Börsen haben die Tendenz, Sachverhalte, die bullisch oder bärisch interpretiert werden könnten, als bullisch zu werten.
- Bärisch ist die Notlage, die dazu führt, dass die Zinsen gesenkt werden müssen (wobei eine solche "Notlage" auch als Vorwand für die Zinssenkung konstruiert werden kann; in dieser Ecke laboriert Trump, der mit seinen Strafsteuern unnötigen Stress verbreitet).
- Bullisch ist die Zinssenkung an sich, weil sie die Wirtschaft fördert. Hinzu kommt, dass die Börsen angesichts der sich zusammenbrauenden Probleme ja schon im Vorfeld teils deutlich korrigiert haben. So haben sich z. B. viele DAX-Aktien, vor allem im Autosektor, ab Top in etwa halbiert. D. h. die Probleme sind bereits vorwegnehmend eingepreist.

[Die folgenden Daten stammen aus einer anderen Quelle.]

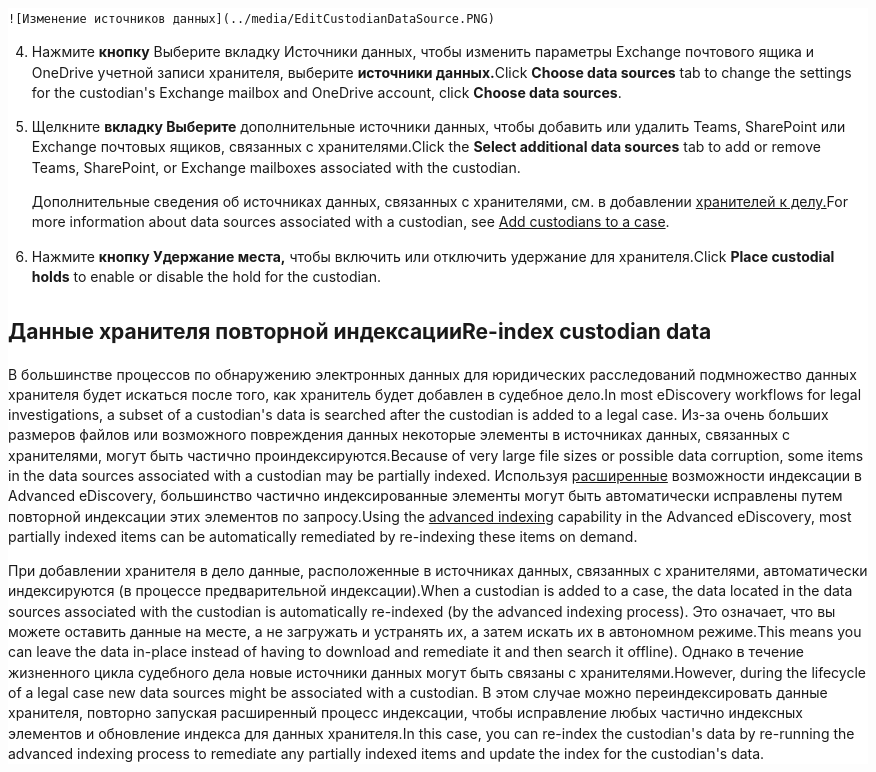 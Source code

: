     ![Изменение источников данных](../media/EditCustodianDataSource.PNG)
  
4. <span data-ttu-id="f76d3-143">Нажмите **кнопку** Выберите вкладку Источники данных, чтобы изменить параметры Exchange почтового ящика и OneDrive учетной записи хранителя, выберите **источники данных.**</span><span class="sxs-lookup"><span data-stu-id="f76d3-143">Click **Choose data sources** tab to change the settings for the custodian's Exchange mailbox and OneDrive account, click **Choose data sources**.</span></span>
  
5. <span data-ttu-id="f76d3-144">Щелкните **вкладку Выберите** дополнительные источники данных, чтобы добавить или удалить Teams, SharePoint или Exchange почтовых ящиков, связанных с хранителями.</span><span class="sxs-lookup"><span data-stu-id="f76d3-144">Click the **Select additional data sources** tab to add or remove Teams, SharePoint, or Exchange mailboxes associated with the custodian.</span></span> 

    <span data-ttu-id="f76d3-145">Дополнительные сведения об источниках данных, связанных с хранителями, см. в добавлении [хранителей к делу.](add-custodians-to-case.md)</span><span class="sxs-lookup"><span data-stu-id="f76d3-145">For more information about data sources associated with a custodian, see [Add custodians to a case](add-custodians-to-case.md).</span></span> 
  
6. <span data-ttu-id="f76d3-146">Нажмите **кнопку Удержание места,** чтобы включить или отключить удержание для хранителя.</span><span class="sxs-lookup"><span data-stu-id="f76d3-146">Click **Place custodial holds** to enable or disable the hold for the custodian.</span></span>

## <a name="re-index-custodian-data"></a><span data-ttu-id="f76d3-147">Данные хранителя повторной индексации</span><span class="sxs-lookup"><span data-stu-id="f76d3-147">Re-index custodian data</span></span>

<span data-ttu-id="f76d3-148">В большинстве процессов по обнаружению электронных данных для юридических расследований подмножество данных хранителя будет искаться после того, как хранитель будет добавлен в судебное дело.</span><span class="sxs-lookup"><span data-stu-id="f76d3-148">In most eDiscovery workflows for legal investigations, a subset of a custodian's data is searched after the custodian is added to a legal case.</span></span> <span data-ttu-id="f76d3-149">Из-за очень больших размеров файлов или возможного повреждения данных некоторые элементы в источниках данных, связанных с хранителями, могут быть частично проиндексируются.</span><span class="sxs-lookup"><span data-stu-id="f76d3-149">Because of very large file sizes or possible data corruption, some items in the data sources associated with a custodian may be partially indexed.</span></span> <span data-ttu-id="f76d3-150">Используя [расширенные](indexing-custodian-data.md) возможности индексации в Advanced eDiscovery, большинство частично индексированные элементы могут быть автоматически исправлены путем повторной индексации этих элементов по запросу.</span><span class="sxs-lookup"><span data-stu-id="f76d3-150">Using the [advanced indexing](indexing-custodian-data.md) capability in the Advanced eDiscovery, most partially indexed items can be automatically remediated by re-indexing these items on demand.</span></span>

<span data-ttu-id="f76d3-151">При добавлении хранителя в дело данные, расположенные в источниках данных, связанных с хранителями, автоматически индексируются (в процессе предварительной индексации).</span><span class="sxs-lookup"><span data-stu-id="f76d3-151">When a custodian is added to a case, the data located in the data sources associated with the custodian is automatically re-indexed (by the advanced indexing process).</span></span> <span data-ttu-id="f76d3-152">Это означает, что вы можете оставить данные на месте, а не загружать и устранять их, а затем искать их в автономном режиме.</span><span class="sxs-lookup"><span data-stu-id="f76d3-152">This means you can leave the data in-place instead of having to download and remediate it and then search it offline).</span></span> <span data-ttu-id="f76d3-153">Однако в течение жизненного цикла судебного дела новые источники данных могут быть связаны с хранителями.</span><span class="sxs-lookup"><span data-stu-id="f76d3-153">However, during the lifecycle of a legal case new data sources might be associated with a custodian.</span></span> <span data-ttu-id="f76d3-154">В этом случае можно переиндексировать данные хранителя, повторно запуская расширенный процесс индексации, чтобы исправление любых частично индексных элементов и обновление индекса для данных хранителя.</span><span class="sxs-lookup"><span data-stu-id="f76d3-154">In this case, you can re-index the custodian's data by re-running the advanced indexing process to remediate any partially indexed items and update the index for the custodian's data.</span></span>
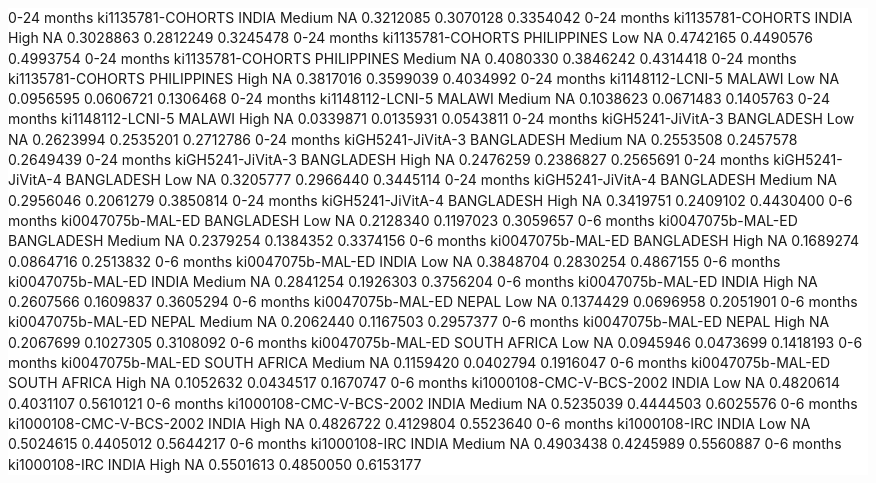 0-24 months   ki1135781-COHORTS          INDIA                          Medium               NA                0.3212085   0.3070128   0.3354042
0-24 months   ki1135781-COHORTS          INDIA                          High                 NA                0.3028863   0.2812249   0.3245478
0-24 months   ki1135781-COHORTS          PHILIPPINES                    Low                  NA                0.4742165   0.4490576   0.4993754
0-24 months   ki1135781-COHORTS          PHILIPPINES                    Medium               NA                0.4080330   0.3846242   0.4314418
0-24 months   ki1135781-COHORTS          PHILIPPINES                    High                 NA                0.3817016   0.3599039   0.4034992
0-24 months   ki1148112-LCNI-5           MALAWI                         Low                  NA                0.0956595   0.0606721   0.1306468
0-24 months   ki1148112-LCNI-5           MALAWI                         Medium               NA                0.1038623   0.0671483   0.1405763
0-24 months   ki1148112-LCNI-5           MALAWI                         High                 NA                0.0339871   0.0135931   0.0543811
0-24 months   kiGH5241-JiVitA-3          BANGLADESH                     Low                  NA                0.2623994   0.2535201   0.2712786
0-24 months   kiGH5241-JiVitA-3          BANGLADESH                     Medium               NA                0.2553508   0.2457578   0.2649439
0-24 months   kiGH5241-JiVitA-3          BANGLADESH                     High                 NA                0.2476259   0.2386827   0.2565691
0-24 months   kiGH5241-JiVitA-4          BANGLADESH                     Low                  NA                0.3205777   0.2966440   0.3445114
0-24 months   kiGH5241-JiVitA-4          BANGLADESH                     Medium               NA                0.2956046   0.2061279   0.3850814
0-24 months   kiGH5241-JiVitA-4          BANGLADESH                     High                 NA                0.3419751   0.2409102   0.4430400
0-6 months    ki0047075b-MAL-ED          BANGLADESH                     Low                  NA                0.2128340   0.1197023   0.3059657
0-6 months    ki0047075b-MAL-ED          BANGLADESH                     Medium               NA                0.2379254   0.1384352   0.3374156
0-6 months    ki0047075b-MAL-ED          BANGLADESH                     High                 NA                0.1689274   0.0864716   0.2513832
0-6 months    ki0047075b-MAL-ED          INDIA                          Low                  NA                0.3848704   0.2830254   0.4867155
0-6 months    ki0047075b-MAL-ED          INDIA                          Medium               NA                0.2841254   0.1926303   0.3756204
0-6 months    ki0047075b-MAL-ED          INDIA                          High                 NA                0.2607566   0.1609837   0.3605294
0-6 months    ki0047075b-MAL-ED          NEPAL                          Low                  NA                0.1374429   0.0696958   0.2051901
0-6 months    ki0047075b-MAL-ED          NEPAL                          Medium               NA                0.2062440   0.1167503   0.2957377
0-6 months    ki0047075b-MAL-ED          NEPAL                          High                 NA                0.2067699   0.1027305   0.3108092
0-6 months    ki0047075b-MAL-ED          SOUTH AFRICA                   Low                  NA                0.0945946   0.0473699   0.1418193
0-6 months    ki0047075b-MAL-ED          SOUTH AFRICA                   Medium               NA                0.1159420   0.0402794   0.1916047
0-6 months    ki0047075b-MAL-ED          SOUTH AFRICA                   High                 NA                0.1052632   0.0434517   0.1670747
0-6 months    ki1000108-CMC-V-BCS-2002   INDIA                          Low                  NA                0.4820614   0.4031107   0.5610121
0-6 months    ki1000108-CMC-V-BCS-2002   INDIA                          Medium               NA                0.5235039   0.4444503   0.6025576
0-6 months    ki1000108-CMC-V-BCS-2002   INDIA                          High                 NA                0.4826722   0.4129804   0.5523640
0-6 months    ki1000108-IRC              INDIA                          Low                  NA                0.5024615   0.4405012   0.5644217
0-6 months    ki1000108-IRC              INDIA                          Medium               NA                0.4903438   0.4245989   0.5560887
0-6 months    ki1000108-IRC              INDIA                          High                 NA                0.5501613   0.4850050   0.6153177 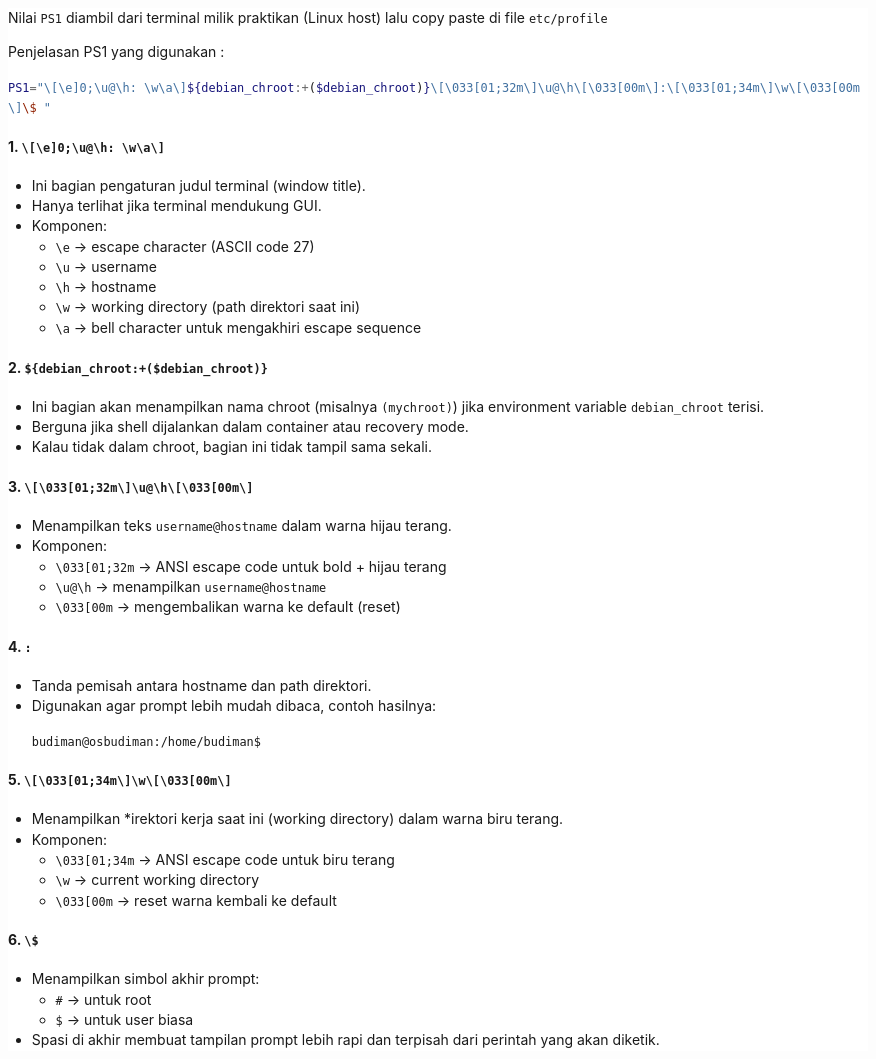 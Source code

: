 Nilai `PS1` diambil dari terminal milik praktikan (Linux host) lalu copy paste di file `etc/profile` 

Penjelasan PS1 yang digunakan :

```sh
PS1="\[\e]0;\u@\h: \w\a\]${debian_chroot:+($debian_chroot)}\[\033[01;32m\]\u@\h\[\033[00m\]:\[\033[01;34m\]\w\[\033[00m\]\$ "
```

#### **1. `\[\e]0;\u@\h: \w\a\]`**

* Ini bagian pengaturan judul terminal (window title).
* Hanya terlihat jika terminal mendukung GUI.
* Komponen:
  * `\e` → escape character (ASCII code 27)
  * `\u` → username
  * `\h` → hostname
  * `\w` → working directory (path direktori saat ini)
  * `\a` → bell character untuk mengakhiri escape sequence

#### **2. `${debian_chroot:+($debian_chroot)}`**

* Ini bagian akan menampilkan nama chroot (misalnya `(mychroot)`) jika environment variable `debian_chroot` terisi.
* Berguna jika shell dijalankan dalam container atau recovery mode.
* Kalau tidak dalam chroot, bagian ini tidak tampil sama sekali.

#### **3. `\[\033[01;32m\]\u@\h\[\033[00m\]`**

* Menampilkan teks `username@hostname` dalam warna hijau terang.
* Komponen:
  * `\033[01;32m` → ANSI escape code untuk bold + hijau terang
  * `\u@\h` → menampilkan `username@hostname`
  * `\033[00m` → mengembalikan warna ke default (reset)

#### **4. `:`**

* Tanda pemisah antara hostname dan path direktori.
* Digunakan agar prompt lebih mudah dibaca, contoh hasilnya:
  ```sh
  budiman@osbudiman:/home/budiman$
  ```

#### **5. `\[\033[01;34m\]\w\[\033[00m\]`**

* Menampilkan *irektori kerja saat ini (working directory) dalam warna biru terang.
* Komponen:
  * `\033[01;34m` → ANSI escape code untuk biru terang
  * `\w` → current working directory
  * `\033[00m` → reset warna kembali ke default

#### **6. `\$`**
* Menampilkan simbol akhir prompt:
  * `#` → untuk root
  * `$` → untuk user biasa
* Spasi di akhir membuat tampilan prompt lebih rapi dan terpisah dari perintah yang akan diketik.

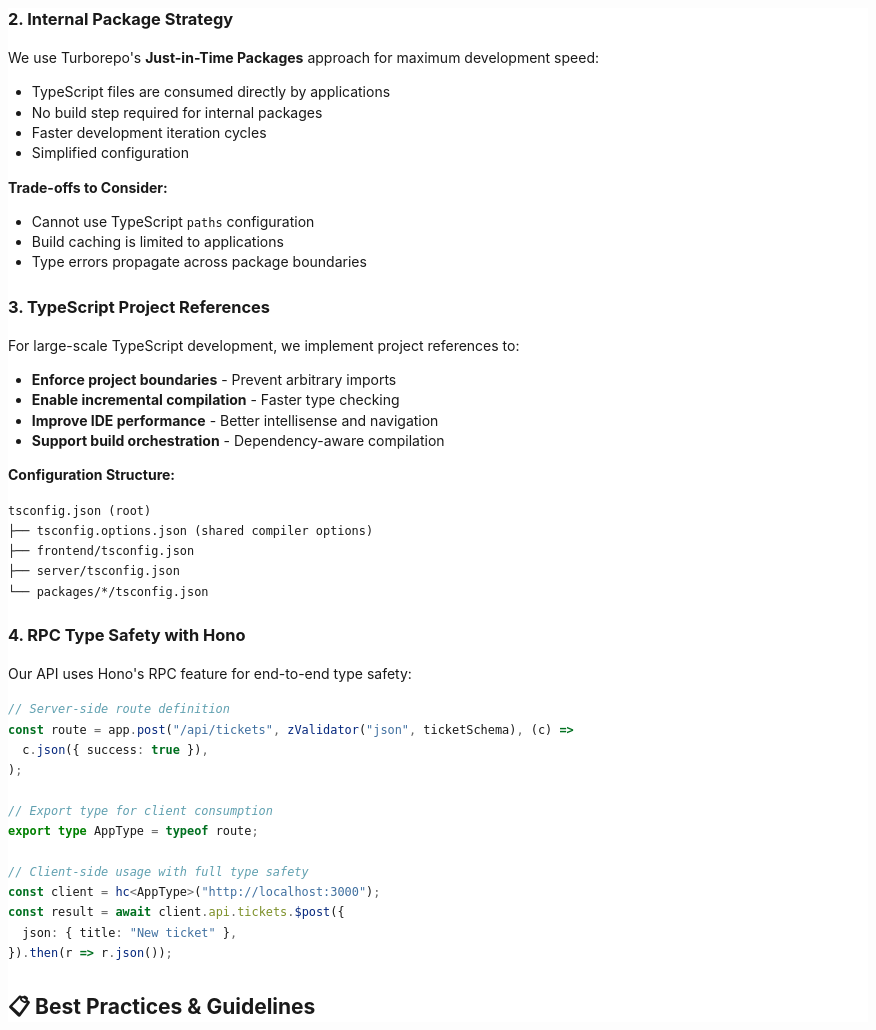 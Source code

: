 ### 2. Internal Package Strategy

We use Turborepo's **Just-in-Time Packages** approach for maximum development speed:

- TypeScript files are consumed directly by applications
- No build step required for internal packages
- Faster development iteration cycles
- Simplified configuration

**Trade-offs to Consider:**

- Cannot use TypeScript `paths` configuration
- Build caching is limited to applications
- Type errors propagate across package boundaries

### 3. TypeScript Project References

For large-scale TypeScript development, we implement project references to:

- **Enforce project boundaries** - Prevent arbitrary imports
- **Enable incremental compilation** - Faster type checking
- **Improve IDE performance** - Better intellisense and navigation
- **Support build orchestration** - Dependency-aware compilation

**Configuration Structure:**

```
tsconfig.json (root)
├── tsconfig.options.json (shared compiler options)
├── frontend/tsconfig.json
├── server/tsconfig.json
└── packages/*/tsconfig.json
```

### 4. RPC Type Safety with Hono

Our API uses Hono's RPC feature for end-to-end type safety:

```typescript
// Server-side route definition
const route = app.post("/api/tickets", zValidator("json", ticketSchema), (c) =>
  c.json({ success: true }),
);

// Export type for client consumption
export type AppType = typeof route;

// Client-side usage with full type safety
const client = hc<AppType>("http://localhost:3000");
const result = await client.api.tickets.$post({
  json: { title: "New ticket" },
}).then(r => r.json());
```

## 📋 Best Practices & Guidelines
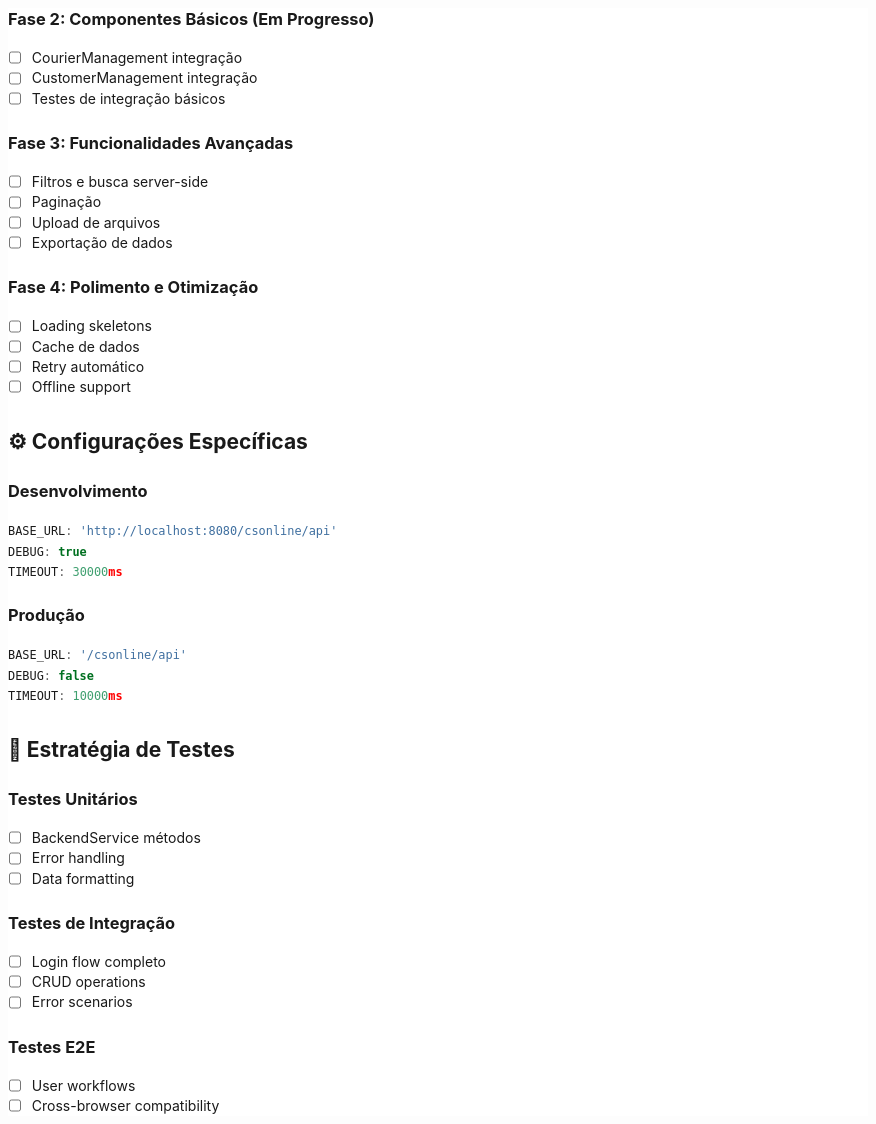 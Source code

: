 ### Fase 2: Componentes Básicos (Em Progresso)
- [ ] CourierManagement integração
- [ ] CustomerManagement integração  
- [ ] Testes de integração básicos

### Fase 3: Funcionalidades Avançadas
- [ ] Filtros e busca server-side
- [ ] Paginação
- [ ] Upload de arquivos
- [ ] Exportação de dados

### Fase 4: Polimento e Otimização
- [ ] Loading skeletons
- [ ] Cache de dados
- [ ] Retry automático
- [ ] Offline support

## ⚙️ Configurações Específicas

### Desenvolvimento
```javascript
BASE_URL: 'http://localhost:8080/csonline/api'
DEBUG: true
TIMEOUT: 30000ms
```

### Produção
```javascript
BASE_URL: '/csonline/api'
DEBUG: false  
TIMEOUT: 10000ms
```

## 🧪 Estratégia de Testes

### Testes Unitários
- [ ] BackendService métodos
- [ ] Error handling
- [ ] Data formatting

### Testes de Integração
- [ ] Login flow completo
- [ ] CRUD operations
- [ ] Error scenarios

### Testes E2E
- [ ] User workflows
- [ ] Cross-browser compatibility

Die Zinssenkung stellt dann eine Problemlösung dar, mit der die eingepreisten Probleme wieder teilweise ausgepreist werden können.
-------------------------------------------
Man muss freilich unterscheiden zwischen USA, wo die Leitzinsen bei 3 % liegen, und Europa, wo die Leitzinsen wegen der Euro-Dauerkrise bei 0 % verharren.
Die EZB kann daher gar keine Zinssenkungen mehr vornehmen, es sei denn, sie will Negativzinsen auf Girokonten einführen. Dazu müsste aber vorher das Bargeld abgeschafft sein. Soweit sind "wir" zum Glück noch nicht.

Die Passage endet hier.